▶ **Task requirements**: Would you print every entry below exactly as written, omitting the images?

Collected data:

------------------------------------------------------------------------

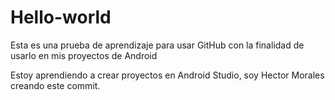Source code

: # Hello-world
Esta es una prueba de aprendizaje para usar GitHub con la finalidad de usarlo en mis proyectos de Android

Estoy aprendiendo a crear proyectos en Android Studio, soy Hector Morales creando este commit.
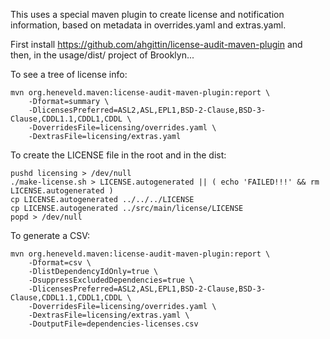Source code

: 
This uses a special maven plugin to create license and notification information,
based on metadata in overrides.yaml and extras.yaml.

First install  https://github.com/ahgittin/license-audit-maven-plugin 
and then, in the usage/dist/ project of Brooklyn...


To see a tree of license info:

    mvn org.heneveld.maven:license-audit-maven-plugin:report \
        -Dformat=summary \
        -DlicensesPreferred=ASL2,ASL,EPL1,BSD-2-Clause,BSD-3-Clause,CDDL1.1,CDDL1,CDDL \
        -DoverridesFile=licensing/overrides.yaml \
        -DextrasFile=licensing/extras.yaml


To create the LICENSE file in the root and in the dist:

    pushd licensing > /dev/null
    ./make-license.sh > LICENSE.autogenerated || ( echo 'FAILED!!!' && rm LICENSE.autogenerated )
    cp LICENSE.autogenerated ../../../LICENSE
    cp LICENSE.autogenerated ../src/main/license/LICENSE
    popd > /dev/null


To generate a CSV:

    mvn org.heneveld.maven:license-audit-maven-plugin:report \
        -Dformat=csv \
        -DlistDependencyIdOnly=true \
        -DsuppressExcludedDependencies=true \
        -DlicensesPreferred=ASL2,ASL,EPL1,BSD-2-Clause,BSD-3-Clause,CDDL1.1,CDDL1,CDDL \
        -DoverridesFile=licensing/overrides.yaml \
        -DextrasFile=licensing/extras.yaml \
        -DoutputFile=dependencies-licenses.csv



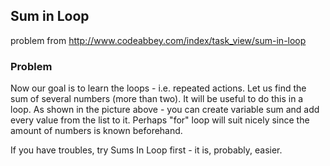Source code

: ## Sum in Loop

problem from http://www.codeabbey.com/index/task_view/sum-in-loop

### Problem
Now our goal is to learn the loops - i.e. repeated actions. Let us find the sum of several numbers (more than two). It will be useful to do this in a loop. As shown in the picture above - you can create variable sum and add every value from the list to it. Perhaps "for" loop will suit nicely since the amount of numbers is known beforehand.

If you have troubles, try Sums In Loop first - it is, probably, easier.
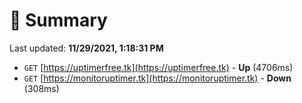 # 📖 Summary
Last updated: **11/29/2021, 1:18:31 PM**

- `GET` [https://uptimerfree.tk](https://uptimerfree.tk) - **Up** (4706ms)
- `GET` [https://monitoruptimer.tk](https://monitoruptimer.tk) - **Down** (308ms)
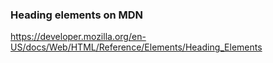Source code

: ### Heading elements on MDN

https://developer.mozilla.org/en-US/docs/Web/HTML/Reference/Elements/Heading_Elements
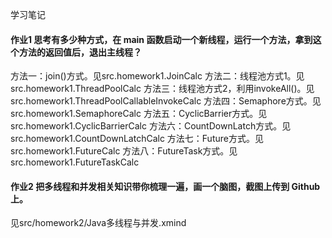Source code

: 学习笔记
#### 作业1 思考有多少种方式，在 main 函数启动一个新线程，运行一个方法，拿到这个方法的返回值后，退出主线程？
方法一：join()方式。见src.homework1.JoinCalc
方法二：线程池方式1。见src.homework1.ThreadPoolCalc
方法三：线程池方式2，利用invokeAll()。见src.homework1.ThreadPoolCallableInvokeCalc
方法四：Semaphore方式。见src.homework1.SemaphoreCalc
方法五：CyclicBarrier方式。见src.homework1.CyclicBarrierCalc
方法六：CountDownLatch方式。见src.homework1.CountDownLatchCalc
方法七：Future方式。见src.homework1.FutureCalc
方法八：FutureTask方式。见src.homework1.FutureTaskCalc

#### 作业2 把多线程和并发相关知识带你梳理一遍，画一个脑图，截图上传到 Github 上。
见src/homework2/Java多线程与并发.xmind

------------------------------------------------------------------------

▶ **Solution to the exercise**:
Source code

: # Hello-world
Esta es una prueba de aprendizaje para usar GitHub con la finalidad de usarlo en mis proyectos de Android

Estoy aprendiendo a crear proyectos en Android Studio, soy Hector Morales creando este commit.
Source code

: 
This uses a special maven plugin to create license and notification information,
based on metadata in overrides.yaml and extras.yaml.

First install  https://github.com/ahgittin/license-audit-maven-plugin 
and then, in the usage/dist/ project of Brooklyn...


To see a tree of license info:

    mvn org.heneveld.maven:license-audit-maven-plugin:report \
        -Dformat=summary \
        -DlicensesPreferred=ASL2,ASL,EPL1,BSD-2-Clause,BSD-3-Clause,CDDL1.1,CDDL1,CDDL \
        -DoverridesFile=licensing/overrides.yaml \
        -DextrasFile=licensing/extras.yaml


To create the LICENSE file in the root and in the dist:

    pushd licensing > /dev/null
    ./make-license.sh > LICENSE.autogenerated || ( echo 'FAILED!!!' && rm LICENSE.autogenerated )
    cp LICENSE.autogenerated ../../../LICENSE
    cp LICENSE.autogenerated ../src/main/license/LICENSE
    popd > /dev/null


To generate a CSV:

    mvn org.heneveld.maven:license-audit-maven-plugin:report \
        -Dformat=csv \
        -DlistDependencyIdOnly=true \
        -DsuppressExcludedDependencies=true \
        -DlicensesPreferred=ASL2,ASL,EPL1,BSD-2-Clause,BSD-3-Clause,CDDL1.1,CDDL1,CDDL \
        -DoverridesFile=licensing/overrides.yaml \
        -DextrasFile=licensing/extras.yaml \
        -DoutputFile=dependencies-licenses.csv



Source code

: ## Sum in Loop

problem from http://www.codeabbey.com/index/task_view/sum-in-loop

### Problem
Now our goal is to learn the loops - i.e. repeated actions. Let us find the sum of several numbers (more than two). It will be useful to do this in a loop. As shown in the picture above - you can create variable sum and add every value from the list to it. Perhaps "for" loop will suit nicely since the amount of numbers is known beforehand.

If you have troubles, try Sums In Loop first - it is, probably, easier.
 # 📖 Summary
Last updated: **11/29/2021, 1:18:31 PM**

- `GET` [https://uptimerfree.tk](https://uptimerfree.tk) - **Up** (4706ms)
- `GET` [https://monitoruptimer.tk](https://monitoruptimer.tk) - **Down** (308ms)
Source code

: ### Heading elements on MDN

https://developer.mozilla.org/en-US/docs/Web/HTML/Reference/Elements/Heading_Elements
Source code

: 学习笔记
#### 作业1 思考有多少种方式，在 main 函数启动一个新线程，运行一个方法，拿到这个方法的返回值后，退出主线程？
方法一：join()方式。见src.homework1.JoinCalc
方法二：线程池方式1。见src.homework1.ThreadPoolCalc
方法三：线程池方式2，利用invokeAll()。见src.homework1.ThreadPoolCallableInvokeCalc
方法四：Semaphore方式。见src.homework1.SemaphoreCalc
方法五：CyclicBarrier方式。见src.homework1.CyclicBarrierCalc
方法六：CountDownLatch方式。见src.homework1.CountDownLatchCalc
方法七：Future方式。见src.homework1.FutureCalc
方法八：FutureTask方式。见src.homework1.FutureTaskCalc

#### 作业2 把多线程和并发相关知识带你梳理一遍，画一个脑图，截图上传到 Github 上。
见src/homework2/Java多线程与并发.xmind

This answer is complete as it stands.